Un pasillo de hospital. Una anciana es arrastrada en su cama fuera de su habitación. Su cuerpo apenas es un bulto bajo las sábanas. Todo su ser, lo que de persona tuvo algún día, ya no se distingue. Parecería muerta, pero esa impresión es violentamente negada por sus ojos abiertos de par en par. Son unos ojos asustados, implorantes, aunque intuyo una llama de fiereza en ellos, como si gritasen que hubo un día en que esos ojos eran las ventanas de una vida palpitante, cuando el cuerpo todavía funcionaba como una máquina perfecta. Su fulgor obliga a los míos a mirar hacia otro lado.
El pasillo desemboca en una sala con amplias vistas al mar, un horizonte al que aproximo mis pasos una vez la anciana encamada desaparece en el montacargas. Mi vista se pierde en el azul, en los reflejos oscilantes sobre el agua. Me pregunto si esta mujer ha sido feliz, si es con serenidad que aguarda la última hora o con la amargura de saber que la vida se le ha escapado de alguna forma y a nadie puede echar la culpa. Acerco mi rostro al cristal, creo oír el rumor de las olas. Me invade una certeza. Echo a correr a lo largo del pasillo, bajo al vuelo las escaleras, salgo del hospital y al instante mis pies caminan sobre la arena, buscan el contacto con la espuma que acaricia la orilla.

7 de abril de 2005

Hablar por hablar, o escapismos

Sobrecogedora cotidianeidad. Ciertamente los mejores relatos no nacen de sucesos extraordinarios. Quizás es mero descuido, sentirse obligados a hablar por no parecer tímidos o descorteses, pero es en esos encuentros en el ascensor, en la oficina, en una cafetería, cuando lo más profundo se exhala inconscientemente.
- Ya es viernes...
En esta frase repetida hasta la saciedad, martilleante murmullo que acompaña como inofensiva coletilla a los saludos de rigor, intuyo una amargura, una angustia vital reprimida como en un acto reflejo, porque si asomara a la conciencia, si asomara, se abriría un abismo irresistible.

1 de abril de 2005

Vida en una basura

Una calle cualquiera de Madrid. Viernes, 8 de la mañana, invierno. Camino del trabajo. En una esquina, un cubo de basura rebosado. Sobre la acera yacen papeles aparentemente sin importancia, pisoteados por los transeúntes que antes de mí han pasado por allí. Por qué me detengo, por qué me agacho y tomo en mis manos una postal fechada en 1965, por qué leo... No lo sé, mi natural curiosidad, poco importa. Pronto intuyo que gran parte de esa basura tiene conexión entre sí, que antes de ser basura era parte de una vida. Titubeante, temeroso de lo que otras personas puedan pensar de mí, levanto la tapa y hurgo entre cajas de cartón, prendas desgastadas, objetos sin orden. No llevo cartera, mochila, nada donde ocultar lo que ya considero un botín. Entro en una papelería y compro algo suficientemente grande como para que me den una bolsa y guardar todo hasta salir de mi oficina, hasta que lleguen las 3 y recobre, con más pulsión que de costumbre, mi vida. 

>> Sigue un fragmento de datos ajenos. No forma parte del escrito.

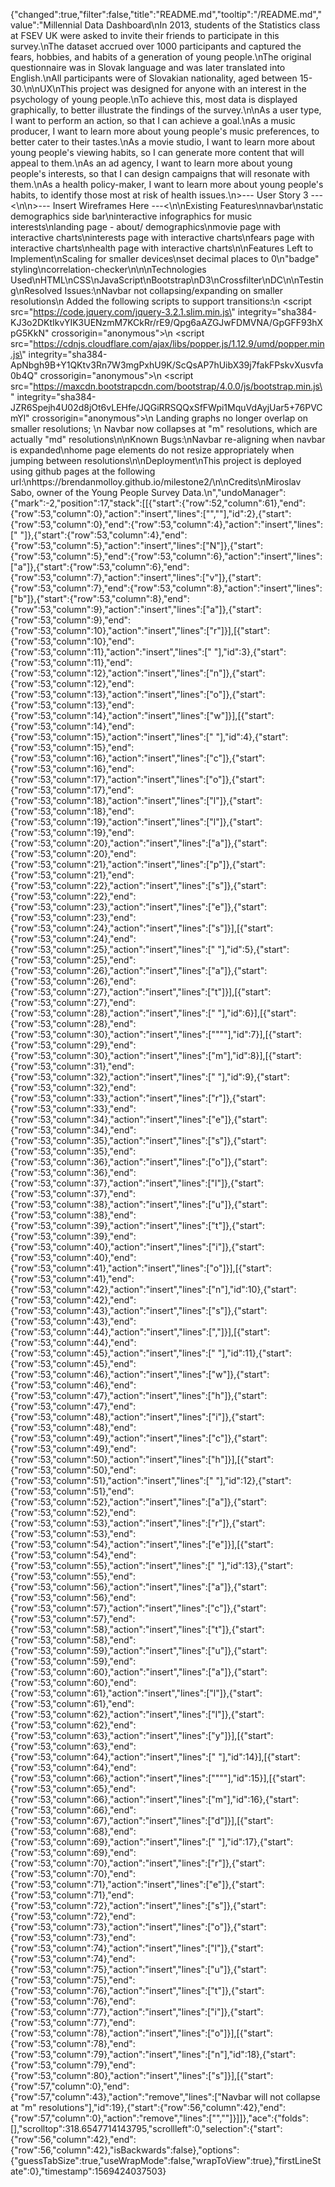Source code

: {"changed":true,"filter":false,"title":"README.md","tooltip":"/README.md","value":"Millennial Data Dashboard\nIn 2013, students of the Statistics class at FSEV UK were asked to invite their friends to participate in this survey.\nThe dataset accrued over 1000 participants and captured the fears, hobbies, and habits of a generation of young people.\nThe original questionnaire was in Slovak language and was later translated into English.\nAll participants were of Slovakian nationality, aged between 15-30.\n\nUX\nThis project was designed for anyone with an interest in the psychology of young people.\nTo achieve this, most data is displayed graphically, to better illustrate the findings of the survey.\n\nAs a user type, I want to perform an action, so that I can achieve a goal.\nAs a music producer, I want to learn more about young people's music preferences, to better cater to their tastes.\nAs a movie studio, I want to learn more about young people's viewing habits, so I can generate more content that will appeal to them.\nAs an ad agency, I want to learn more about young people's interests, so that I can design campaigns that will resonate with them.\nAs a health policy-maker, I want to learn more about young people's habits, to identify those most at risk of health issues.\n>--- User Story 3 ---<\n\n>--- Insert Wireframes Here ---<\n\nExisting Features\nnavbar\nstatic demographics side bar\ninteractive infographics for music interests\nlanding page - about/ demographics\nmovie page with interactive charts\ninterests page with interactive charts\nfears page with interactive charts\nhealth page with interactive charts\n\nFeatures Left to Implement\nScaling for smaller devices\nset decimal places to 0\n\"badge\" styling\ncorrelation-checker\n\n\nTechnologies Used\nHTML\nCSS\nJavaScript\nBootstrap\nD3\nCrossfilter\nDC\n\nTesting\nResolved Issues:\nNavbar not collapsing/expanding on smaller resolutions\n    Added the following scripts to support transitions:\n    <script src=\"https://code.jquery.com/jquery-3.2.1.slim.min.js\" integrity=\"sha384-KJ3o2DKtIkvYIK3UENzmM7KCkRr/rE9/Qpg6aAZGJwFDMVNA/GpGFF93hXpG5KkN\" crossorigin=\"anonymous\"></script>\n    <script src=\"https://cdnjs.cloudflare.com/ajax/libs/popper.js/1.12.9/umd/popper.min.js\" integrity=\"sha384-ApNbgh9B+Y1QKtv3Rn7W3mgPxhU9K/ScQsAP7hUibX39j7fakFPskvXusvfa0b4Q\" crossorigin=\"anonymous\"></script>\n    <script src=\"https://maxcdn.bootstrapcdn.com/bootstrap/4.0.0/js/bootstrap.min.js\" integrity=\"sha384-JZR6Spejh4U02d8jOt6vLEHfe/JQGiRRSQQxSfFWpi1MquVdAyjUar5+76PVCmYl\" crossorigin=\"anonymous\"></script>\n    Landing graphs no longer overlap on smaller resolutions; \n    Navbar now collapses at \"m\" resolutions, which are actually \"md\" resolutions\n\nKnown Bugs:\nNavbar re-aligning when navbar is expanded\nhome page elements do not resize appropriately when jumping between resolutions\n\nDeployment\nThis project is deployed using github pages at the following url:\nhttps://brendanmolloy.github.io/milestone2/\n\nCredits\nMiroslav Sabo, owner of the Young People Survey Data.\n","undoManager":{"mark":-2,"position":17,"stack":[[{"start":{"row":52,"column":61},"end":{"row":53,"column":0},"action":"insert","lines":["",""],"id":2},{"start":{"row":53,"column":0},"end":{"row":53,"column":4},"action":"insert","lines":["    "]},{"start":{"row":53,"column":4},"end":{"row":53,"column":5},"action":"insert","lines":["N"]},{"start":{"row":53,"column":5},"end":{"row":53,"column":6},"action":"insert","lines":["a"]},{"start":{"row":53,"column":6},"end":{"row":53,"column":7},"action":"insert","lines":["v"]},{"start":{"row":53,"column":7},"end":{"row":53,"column":8},"action":"insert","lines":["b"]},{"start":{"row":53,"column":8},"end":{"row":53,"column":9},"action":"insert","lines":["a"]},{"start":{"row":53,"column":9},"end":{"row":53,"column":10},"action":"insert","lines":["r"]}],[{"start":{"row":53,"column":10},"end":{"row":53,"column":11},"action":"insert","lines":[" "],"id":3},{"start":{"row":53,"column":11},"end":{"row":53,"column":12},"action":"insert","lines":["n"]},{"start":{"row":53,"column":12},"end":{"row":53,"column":13},"action":"insert","lines":["o"]},{"start":{"row":53,"column":13},"end":{"row":53,"column":14},"action":"insert","lines":["w"]}],[{"start":{"row":53,"column":14},"end":{"row":53,"column":15},"action":"insert","lines":[" "],"id":4},{"start":{"row":53,"column":15},"end":{"row":53,"column":16},"action":"insert","lines":["c"]},{"start":{"row":53,"column":16},"end":{"row":53,"column":17},"action":"insert","lines":["o"]},{"start":{"row":53,"column":17},"end":{"row":53,"column":18},"action":"insert","lines":["l"]},{"start":{"row":53,"column":18},"end":{"row":53,"column":19},"action":"insert","lines":["l"]},{"start":{"row":53,"column":19},"end":{"row":53,"column":20},"action":"insert","lines":["a"]},{"start":{"row":53,"column":20},"end":{"row":53,"column":21},"action":"insert","lines":["p"]},{"start":{"row":53,"column":21},"end":{"row":53,"column":22},"action":"insert","lines":["s"]},{"start":{"row":53,"column":22},"end":{"row":53,"column":23},"action":"insert","lines":["e"]},{"start":{"row":53,"column":23},"end":{"row":53,"column":24},"action":"insert","lines":["s"]}],[{"start":{"row":53,"column":24},"end":{"row":53,"column":25},"action":"insert","lines":[" "],"id":5},{"start":{"row":53,"column":25},"end":{"row":53,"column":26},"action":"insert","lines":["a"]},{"start":{"row":53,"column":26},"end":{"row":53,"column":27},"action":"insert","lines":["t"]}],[{"start":{"row":53,"column":27},"end":{"row":53,"column":28},"action":"insert","lines":[" "],"id":6}],[{"start":{"row":53,"column":28},"end":{"row":53,"column":30},"action":"insert","lines":["\"\""],"id":7}],[{"start":{"row":53,"column":29},"end":{"row":53,"column":30},"action":"insert","lines":["m"],"id":8}],[{"start":{"row":53,"column":31},"end":{"row":53,"column":32},"action":"insert","lines":[" "],"id":9},{"start":{"row":53,"column":32},"end":{"row":53,"column":33},"action":"insert","lines":["r"]},{"start":{"row":53,"column":33},"end":{"row":53,"column":34},"action":"insert","lines":["e"]},{"start":{"row":53,"column":34},"end":{"row":53,"column":35},"action":"insert","lines":["s"]},{"start":{"row":53,"column":35},"end":{"row":53,"column":36},"action":"insert","lines":["o"]},{"start":{"row":53,"column":36},"end":{"row":53,"column":37},"action":"insert","lines":["l"]},{"start":{"row":53,"column":37},"end":{"row":53,"column":38},"action":"insert","lines":["u"]},{"start":{"row":53,"column":38},"end":{"row":53,"column":39},"action":"insert","lines":["t"]},{"start":{"row":53,"column":39},"end":{"row":53,"column":40},"action":"insert","lines":["i"]},{"start":{"row":53,"column":40},"end":{"row":53,"column":41},"action":"insert","lines":["o"]}],[{"start":{"row":53,"column":41},"end":{"row":53,"column":42},"action":"insert","lines":["n"],"id":10},{"start":{"row":53,"column":42},"end":{"row":53,"column":43},"action":"insert","lines":["s"]},{"start":{"row":53,"column":43},"end":{"row":53,"column":44},"action":"insert","lines":[","]}],[{"start":{"row":53,"column":44},"end":{"row":53,"column":45},"action":"insert","lines":[" "],"id":11},{"start":{"row":53,"column":45},"end":{"row":53,"column":46},"action":"insert","lines":["w"]},{"start":{"row":53,"column":46},"end":{"row":53,"column":47},"action":"insert","lines":["h"]},{"start":{"row":53,"column":47},"end":{"row":53,"column":48},"action":"insert","lines":["i"]},{"start":{"row":53,"column":48},"end":{"row":53,"column":49},"action":"insert","lines":["c"]},{"start":{"row":53,"column":49},"end":{"row":53,"column":50},"action":"insert","lines":["h"]}],[{"start":{"row":53,"column":50},"end":{"row":53,"column":51},"action":"insert","lines":[" "],"id":12},{"start":{"row":53,"column":51},"end":{"row":53,"column":52},"action":"insert","lines":["a"]},{"start":{"row":53,"column":52},"end":{"row":53,"column":53},"action":"insert","lines":["r"]},{"start":{"row":53,"column":53},"end":{"row":53,"column":54},"action":"insert","lines":["e"]}],[{"start":{"row":53,"column":54},"end":{"row":53,"column":55},"action":"insert","lines":[" "],"id":13},{"start":{"row":53,"column":55},"end":{"row":53,"column":56},"action":"insert","lines":["a"]},{"start":{"row":53,"column":56},"end":{"row":53,"column":57},"action":"insert","lines":["c"]},{"start":{"row":53,"column":57},"end":{"row":53,"column":58},"action":"insert","lines":["t"]},{"start":{"row":53,"column":58},"end":{"row":53,"column":59},"action":"insert","lines":["u"]},{"start":{"row":53,"column":59},"end":{"row":53,"column":60},"action":"insert","lines":["a"]},{"start":{"row":53,"column":60},"end":{"row":53,"column":61},"action":"insert","lines":["l"]},{"start":{"row":53,"column":61},"end":{"row":53,"column":62},"action":"insert","lines":["l"]},{"start":{"row":53,"column":62},"end":{"row":53,"column":63},"action":"insert","lines":["y"]}],[{"start":{"row":53,"column":63},"end":{"row":53,"column":64},"action":"insert","lines":[" "],"id":14}],[{"start":{"row":53,"column":64},"end":{"row":53,"column":66},"action":"insert","lines":["\"\""],"id":15}],[{"start":{"row":53,"column":65},"end":{"row":53,"column":66},"action":"insert","lines":["m"],"id":16},{"start":{"row":53,"column":66},"end":{"row":53,"column":67},"action":"insert","lines":["d"]}],[{"start":{"row":53,"column":68},"end":{"row":53,"column":69},"action":"insert","lines":[" "],"id":17},{"start":{"row":53,"column":69},"end":{"row":53,"column":70},"action":"insert","lines":["r"]},{"start":{"row":53,"column":70},"end":{"row":53,"column":71},"action":"insert","lines":["e"]},{"start":{"row":53,"column":71},"end":{"row":53,"column":72},"action":"insert","lines":["s"]},{"start":{"row":53,"column":72},"end":{"row":53,"column":73},"action":"insert","lines":["o"]},{"start":{"row":53,"column":73},"end":{"row":53,"column":74},"action":"insert","lines":["l"]},{"start":{"row":53,"column":74},"end":{"row":53,"column":75},"action":"insert","lines":["u"]},{"start":{"row":53,"column":75},"end":{"row":53,"column":76},"action":"insert","lines":["t"]},{"start":{"row":53,"column":76},"end":{"row":53,"column":77},"action":"insert","lines":["i"]},{"start":{"row":53,"column":77},"end":{"row":53,"column":78},"action":"insert","lines":["o"]}],[{"start":{"row":53,"column":78},"end":{"row":53,"column":79},"action":"insert","lines":["n"],"id":18},{"start":{"row":53,"column":79},"end":{"row":53,"column":80},"action":"insert","lines":["s"]}],[{"start":{"row":57,"column":0},"end":{"row":57,"column":43},"action":"remove","lines":["Navbar will not collapse at \"m\" resolutions"],"id":19},{"start":{"row":56,"column":42},"end":{"row":57,"column":0},"action":"remove","lines":["",""]}]]},"ace":{"folds":[],"scrolltop":318.6547714143795,"scrollleft":0,"selection":{"start":{"row":56,"column":42},"end":{"row":56,"column":42},"isBackwards":false},"options":{"guessTabSize":true,"useWrapMode":false,"wrapToView":true},"firstLineState":0},"timestamp":1569424037503}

Al llegar a casa desparramo el contenido sobre el sofá, en un gesto que me recuerda –pero yo no lo he vivido- el gesto de quien fuera que vertiera el día anterior todo aquello en un cubo, amparado en la impunidad de la noche. Un nombre y apellidos, un hombre que tuvo una mujer, hermanas que durante la dictadura le escriben desde Francia inofensivas postales de cariño, menús de cenas de un club de socios en hoteles de 3 estrellas, recordatorios de comunión, cuentas para llegar a fin de mes, cuartillas amarillentas de periódico, y fotos, muchas fotos... Sólo falta algo, tan obvio que su ausencia da sentido a todo lo demás: una esquela con ese nombre, esos apellidos que acaso nadie volverá a pronunciar.